If you run part of a retail organization right now, you need to consider two actions: reduce exposure to non-measurable ad spending, and expand your control over in-house ad infrastructure. Relying on external platforms without actionable data puts your margins at risk. Performance marketing isn’t just a stopgap, it’s becoming core business infrastructure. Use it, improve it, and keep measuring. The stakes are high, and margin protection must be precise.

The consumer packaged goods (CPG) sector is poised for stronger-than-anticipated growth

CPG companies are stepping up their digital ad investments. That’s not what many expected, especially with global supply chain disruptions and increased material costs driven by tariffs. But the data shows a different picture. eMarketer now forecasts digital ad spending in CPG to reach $55 billion in 2024, a 7.9% increase, well above the previous 6.1% projection. This growth is being led by sustained strength in food and beverage categories, where consumer demand has stayed consistent even under inflationary pressure.

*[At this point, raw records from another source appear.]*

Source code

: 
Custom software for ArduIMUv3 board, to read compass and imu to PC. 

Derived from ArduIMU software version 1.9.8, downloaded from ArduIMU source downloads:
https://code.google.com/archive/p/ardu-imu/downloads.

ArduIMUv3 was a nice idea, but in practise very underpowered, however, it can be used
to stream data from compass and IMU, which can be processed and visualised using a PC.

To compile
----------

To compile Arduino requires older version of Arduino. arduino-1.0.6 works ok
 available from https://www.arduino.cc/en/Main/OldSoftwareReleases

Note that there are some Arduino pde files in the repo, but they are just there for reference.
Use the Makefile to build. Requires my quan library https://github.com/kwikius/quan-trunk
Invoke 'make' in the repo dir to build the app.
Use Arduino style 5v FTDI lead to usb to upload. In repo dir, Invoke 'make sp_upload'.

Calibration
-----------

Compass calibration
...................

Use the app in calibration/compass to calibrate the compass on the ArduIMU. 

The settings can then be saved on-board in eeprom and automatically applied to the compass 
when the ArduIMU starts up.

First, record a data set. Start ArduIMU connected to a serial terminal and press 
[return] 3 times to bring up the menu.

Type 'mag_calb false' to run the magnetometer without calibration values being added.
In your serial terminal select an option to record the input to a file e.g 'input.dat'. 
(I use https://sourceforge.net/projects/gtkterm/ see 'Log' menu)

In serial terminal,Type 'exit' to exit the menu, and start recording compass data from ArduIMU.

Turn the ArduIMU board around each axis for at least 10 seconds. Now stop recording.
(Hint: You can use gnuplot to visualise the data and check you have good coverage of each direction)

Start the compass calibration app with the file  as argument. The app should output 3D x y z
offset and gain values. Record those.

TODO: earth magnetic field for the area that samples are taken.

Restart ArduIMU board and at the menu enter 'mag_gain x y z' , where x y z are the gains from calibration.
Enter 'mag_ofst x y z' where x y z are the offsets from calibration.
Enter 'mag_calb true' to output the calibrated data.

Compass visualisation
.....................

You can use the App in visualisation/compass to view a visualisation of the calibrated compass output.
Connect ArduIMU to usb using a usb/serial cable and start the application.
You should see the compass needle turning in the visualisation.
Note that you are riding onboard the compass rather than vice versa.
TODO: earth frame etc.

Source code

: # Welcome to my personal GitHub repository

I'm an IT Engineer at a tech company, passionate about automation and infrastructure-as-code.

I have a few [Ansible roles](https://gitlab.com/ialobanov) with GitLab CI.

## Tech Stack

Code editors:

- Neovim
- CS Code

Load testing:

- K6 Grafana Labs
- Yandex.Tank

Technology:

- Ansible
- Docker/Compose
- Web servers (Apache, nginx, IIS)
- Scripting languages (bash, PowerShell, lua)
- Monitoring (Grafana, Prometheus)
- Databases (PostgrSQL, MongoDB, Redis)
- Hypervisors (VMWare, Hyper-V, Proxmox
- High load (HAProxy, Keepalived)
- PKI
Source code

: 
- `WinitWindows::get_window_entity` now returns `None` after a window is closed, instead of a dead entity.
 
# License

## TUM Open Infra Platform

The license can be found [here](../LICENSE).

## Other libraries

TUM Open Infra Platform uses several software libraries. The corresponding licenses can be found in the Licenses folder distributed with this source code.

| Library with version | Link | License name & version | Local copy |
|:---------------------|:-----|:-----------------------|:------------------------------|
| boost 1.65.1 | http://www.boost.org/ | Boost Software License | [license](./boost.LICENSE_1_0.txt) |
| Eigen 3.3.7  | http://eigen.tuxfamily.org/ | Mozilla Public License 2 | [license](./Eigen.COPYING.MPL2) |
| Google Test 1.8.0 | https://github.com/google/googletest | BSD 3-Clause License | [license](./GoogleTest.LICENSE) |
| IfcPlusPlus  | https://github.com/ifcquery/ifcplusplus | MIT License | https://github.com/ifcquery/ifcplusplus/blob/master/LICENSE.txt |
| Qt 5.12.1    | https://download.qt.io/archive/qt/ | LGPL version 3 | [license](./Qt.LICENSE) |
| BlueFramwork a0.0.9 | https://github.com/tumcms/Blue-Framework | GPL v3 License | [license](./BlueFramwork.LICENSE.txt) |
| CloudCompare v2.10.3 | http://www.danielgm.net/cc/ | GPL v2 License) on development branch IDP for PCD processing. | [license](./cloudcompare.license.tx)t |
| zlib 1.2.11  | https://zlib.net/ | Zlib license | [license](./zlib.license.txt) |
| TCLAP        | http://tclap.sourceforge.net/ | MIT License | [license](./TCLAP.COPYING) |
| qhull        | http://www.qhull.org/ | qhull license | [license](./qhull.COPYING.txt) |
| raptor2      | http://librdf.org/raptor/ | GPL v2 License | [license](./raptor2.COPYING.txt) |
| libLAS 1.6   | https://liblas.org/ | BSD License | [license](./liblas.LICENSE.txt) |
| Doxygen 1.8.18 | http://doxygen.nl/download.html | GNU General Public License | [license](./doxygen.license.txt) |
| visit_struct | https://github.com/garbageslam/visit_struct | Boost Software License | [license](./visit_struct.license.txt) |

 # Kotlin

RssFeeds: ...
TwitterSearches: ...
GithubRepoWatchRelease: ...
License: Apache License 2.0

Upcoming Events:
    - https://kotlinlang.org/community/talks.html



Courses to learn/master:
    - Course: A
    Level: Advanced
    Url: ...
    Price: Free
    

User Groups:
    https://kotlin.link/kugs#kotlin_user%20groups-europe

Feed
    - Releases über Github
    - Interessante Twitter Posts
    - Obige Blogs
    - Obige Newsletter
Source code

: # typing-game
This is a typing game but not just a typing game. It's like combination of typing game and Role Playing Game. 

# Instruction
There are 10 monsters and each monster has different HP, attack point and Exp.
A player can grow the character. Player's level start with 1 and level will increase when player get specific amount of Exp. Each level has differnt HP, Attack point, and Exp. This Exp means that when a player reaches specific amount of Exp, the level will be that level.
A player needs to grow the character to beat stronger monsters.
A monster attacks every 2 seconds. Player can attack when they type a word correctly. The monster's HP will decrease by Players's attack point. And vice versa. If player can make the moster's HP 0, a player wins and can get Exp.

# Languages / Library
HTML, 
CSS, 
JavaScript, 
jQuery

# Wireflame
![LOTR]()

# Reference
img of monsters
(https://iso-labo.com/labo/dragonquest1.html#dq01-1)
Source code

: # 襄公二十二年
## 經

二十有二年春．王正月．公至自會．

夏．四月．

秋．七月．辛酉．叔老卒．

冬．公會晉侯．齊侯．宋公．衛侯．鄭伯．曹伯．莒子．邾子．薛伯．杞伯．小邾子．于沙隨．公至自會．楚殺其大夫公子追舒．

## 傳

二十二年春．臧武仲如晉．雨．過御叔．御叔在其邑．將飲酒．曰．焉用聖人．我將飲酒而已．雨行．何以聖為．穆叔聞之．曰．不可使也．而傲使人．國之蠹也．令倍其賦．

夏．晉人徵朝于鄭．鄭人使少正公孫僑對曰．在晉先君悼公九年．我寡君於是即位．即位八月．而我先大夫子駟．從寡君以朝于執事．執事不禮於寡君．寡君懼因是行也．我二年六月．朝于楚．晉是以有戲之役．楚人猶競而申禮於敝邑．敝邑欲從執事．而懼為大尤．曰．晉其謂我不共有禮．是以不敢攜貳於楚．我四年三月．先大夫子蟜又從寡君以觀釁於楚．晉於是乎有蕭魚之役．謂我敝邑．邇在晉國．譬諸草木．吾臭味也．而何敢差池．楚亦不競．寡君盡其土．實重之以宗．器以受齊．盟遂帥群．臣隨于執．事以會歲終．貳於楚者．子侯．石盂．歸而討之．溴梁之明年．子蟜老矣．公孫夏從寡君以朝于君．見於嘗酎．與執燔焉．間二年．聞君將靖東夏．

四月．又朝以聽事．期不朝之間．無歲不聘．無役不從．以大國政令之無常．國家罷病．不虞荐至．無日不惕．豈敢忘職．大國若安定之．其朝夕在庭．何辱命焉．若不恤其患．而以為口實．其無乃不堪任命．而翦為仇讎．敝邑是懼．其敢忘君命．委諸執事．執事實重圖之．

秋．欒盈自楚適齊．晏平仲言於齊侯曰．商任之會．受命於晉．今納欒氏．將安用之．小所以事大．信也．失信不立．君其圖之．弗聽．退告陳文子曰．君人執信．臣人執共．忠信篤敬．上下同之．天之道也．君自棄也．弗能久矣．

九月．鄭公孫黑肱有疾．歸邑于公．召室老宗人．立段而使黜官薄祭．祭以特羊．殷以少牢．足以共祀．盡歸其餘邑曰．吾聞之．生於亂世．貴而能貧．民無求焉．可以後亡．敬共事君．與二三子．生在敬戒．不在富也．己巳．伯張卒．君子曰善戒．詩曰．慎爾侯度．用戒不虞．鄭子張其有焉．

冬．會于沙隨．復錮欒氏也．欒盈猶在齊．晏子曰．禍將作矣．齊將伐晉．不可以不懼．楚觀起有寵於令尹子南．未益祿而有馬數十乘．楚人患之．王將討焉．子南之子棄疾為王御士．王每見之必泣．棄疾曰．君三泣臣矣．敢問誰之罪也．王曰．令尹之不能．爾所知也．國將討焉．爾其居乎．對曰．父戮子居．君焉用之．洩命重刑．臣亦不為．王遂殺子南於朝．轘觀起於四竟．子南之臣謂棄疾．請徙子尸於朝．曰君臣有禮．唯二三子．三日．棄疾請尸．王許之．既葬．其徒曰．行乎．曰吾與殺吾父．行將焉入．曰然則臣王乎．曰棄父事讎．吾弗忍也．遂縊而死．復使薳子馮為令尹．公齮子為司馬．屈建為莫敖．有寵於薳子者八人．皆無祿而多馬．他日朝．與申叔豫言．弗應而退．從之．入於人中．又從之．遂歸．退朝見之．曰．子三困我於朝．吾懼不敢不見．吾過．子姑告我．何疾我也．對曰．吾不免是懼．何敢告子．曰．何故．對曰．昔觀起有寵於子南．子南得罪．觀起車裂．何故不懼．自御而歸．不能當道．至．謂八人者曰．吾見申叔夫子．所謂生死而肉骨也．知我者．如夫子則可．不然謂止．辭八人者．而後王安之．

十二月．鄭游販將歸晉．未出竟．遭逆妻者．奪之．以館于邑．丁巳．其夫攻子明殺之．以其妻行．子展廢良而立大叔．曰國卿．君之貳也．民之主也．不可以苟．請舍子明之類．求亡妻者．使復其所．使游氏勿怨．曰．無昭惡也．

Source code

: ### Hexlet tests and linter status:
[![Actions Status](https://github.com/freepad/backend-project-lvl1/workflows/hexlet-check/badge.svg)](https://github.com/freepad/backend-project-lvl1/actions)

That doesn’t mean the entire CPG sector is moving forward at the same pace. Cosmetics and other discretionary segments are slowing spend. But categories that deal in essentials, like grocery staples and household items, are holding the line and pushing more marketing budget into digital, specifically mobile and social platforms.

Oscar Orozco of eMarketer pointed out that CPG businesses are making trade-offs. Tariffs on imported inputs such as aluminum and basic raw materials have pushed costs higher. At the same time, price sensitivity among consumers is growing. Brands are forced to decide where to spend and where to hold. When the demand is strong, especially in food and drink, companies are choosing to double down on digital advertising that can produce tight, measurable outcomes.

Executives focused on digital transformation need to understand this pivot. Thirty-five percent of CPG digital spend in 2025 is expected to go toward social networks. These platforms offer targeting precision, mobile-first access, and real-time performance data. In a cost-constrained environment, making full use of these tools is not optional, it’s essential.

What’s happening in CPG right now is a controlled shift. There’s pressure from input costs, pressure from inflation, and pressure from shifting consumer priorities. The companies that are gaining ground are the ones reallocating spend decisively, using data to direct investments exactly where response rates are highest. That’s how you scale profit under constraint.

The travel, tourism, and media sectors are experiencing diverse impacts

Travel and tourism are pulling back. Not because of lack of ambition, because of changes in spending behavior. As consumers feel the pressure of inflation and economic uncertainty, non-essential categories like vacation travel and leisure experiences are among the first to see demand slow. That impacts how those industries approach advertising. Broad awareness campaigns are no longer prioritized. Instead, firms are streamlining budgets, focusing on acquisition-driven strategies that only spend when results are immediately visible.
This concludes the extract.